Omit every picture and return the rest of the data unaltered.

Supplied records »
━━━━━━━━━━
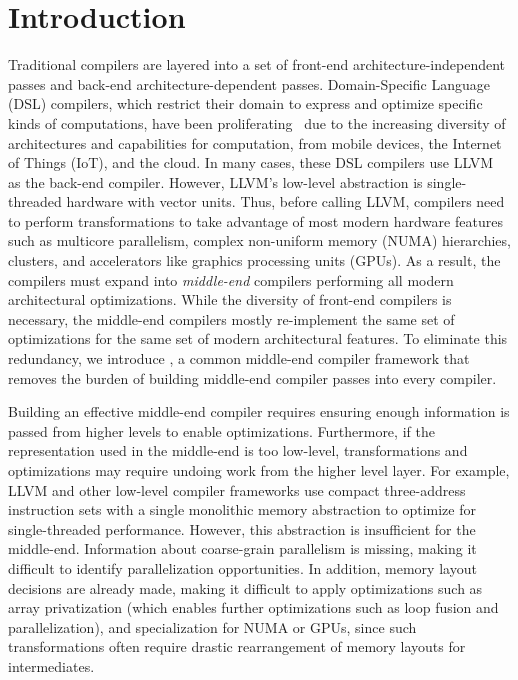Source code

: 
\section{Introduction}
\label{sec:intro}

Traditional compilers are layered into a set of front-end architecture-independent passes and back-end architecture-dependent passes. Domain-Specific Language (DSL) compilers, which restrict their domain to express and optimize specific kinds of computations, have been proliferating~\cite{halide_12,DBLP:conf/pldi/Ragan-KelleyBAPDA13,diedrot_pldi12,DBLP:journals/toms/AlnaesLORW14,polymage,bezanson2017julia,tensorflow} due to the increasing diversity of architectures and capabilities for computation, from mobile devices, the Internet of Things (IoT), and the cloud.
In many cases, these DSL compilers use LLVM~\cite{llvm} as the back-end compiler. However, LLVM's low-level abstraction is single-threaded hardware with vector units. Thus, before calling LLVM, compilers need to perform transformations to take advantage of most modern hardware features such as multicore parallelism, complex non-uniform memory (NUMA) hierarchies, clusters, and accelerators like graphics processing units (GPUs). As a result, the compilers must expand into {\it middle-end} compilers performing all modern architectural optimizations.  While the diversity of front-end compilers is necessary, the middle-end compilers mostly re-implement the same set of optimizations for the same set of modern architectural features. To eliminate this redundancy, we introduce \framework, a common middle-end compiler framework that removes the burden of building middle-end compiler passes into every compiler.

Building an effective middle-end compiler requires ensuring enough information is passed from higher levels
to enable optimizations.  Furthermore, if the representation used in the middle-end is too low-level,
transformations and optimizations may require undoing work from the higher level layer.  For example,
LLVM and other low-level compiler frameworks use compact three-address instruction sets with a single monolithic memory abstraction to optimize for single-threaded performance.  However, this abstraction is insufficient for the middle-end.
Information about coarse-grain parallelism is missing, making it difficult to identify parallelization
opportunities.  In addition, memory layout decisions are already made, making it difficult to apply optimizations such as array privatization (which enables further optimizations such as loop fusion and
parallelization), and specialization for NUMA or GPUs, since such transformations often require drastic rearrangement
of memory layouts for intermediates.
━━━━━━━━━━
Task result »
Source code

: 
\section{Introduction}
\label{sec:intro}

Traditional compilers are layered into a set of front-end architecture-independent passes and back-end architecture-dependent passes. Domain-Specific Language (DSL) compilers, which restrict their domain to express and optimize specific kinds of computations, have been proliferating~\cite{halide_12,DBLP:conf/pldi/Ragan-KelleyBAPDA13,diedrot_pldi12,DBLP:journals/toms/AlnaesLORW14,polymage,bezanson2017julia,tensorflow} due to the increasing diversity of architectures and capabilities for computation, from mobile devices, the Internet of Things (IoT), and the cloud.
In many cases, these DSL compilers use LLVM~\cite{llvm} as the back-end compiler. However, LLVM's low-level abstraction is single-threaded hardware with vector units. Thus, before calling LLVM, compilers need to perform transformations to take advantage of most modern hardware features such as multicore parallelism, complex non-uniform memory (NUMA) hierarchies, clusters, and accelerators like graphics processing units (GPUs). As a result, the compilers must expand into {\it middle-end} compilers performing all modern architectural optimizations.  While the diversity of front-end compilers is necessary, the middle-end compilers mostly re-implement the same set of optimizations for the same set of modern architectural features. To eliminate this redundancy, we introduce \framework, a common middle-end compiler framework that removes the burden of building middle-end compiler passes into every compiler.

Building an effective middle-end compiler requires ensuring enough information is passed from higher levels
to enable optimizations.  Furthermore, if the representation used in the middle-end is too low-level,
transformations and optimizations may require undoing work from the higher level layer.  For example,
LLVM and other low-level compiler frameworks use compact three-address instruction sets with a single monolithic memory abstraction to optimize for single-threaded performance.  However, this abstraction is insufficient for the middle-end.
Information about coarse-grain parallelism is missing, making it difficult to identify parallelization
opportunities.  In addition, memory layout decisions are already made, making it difficult to apply optimizations such as array privatization (which enables further optimizations such as loop fusion and
parallelization), and specialization for NUMA or GPUs, since such transformations often require drastic rearrangement
of memory layouts for intermediates.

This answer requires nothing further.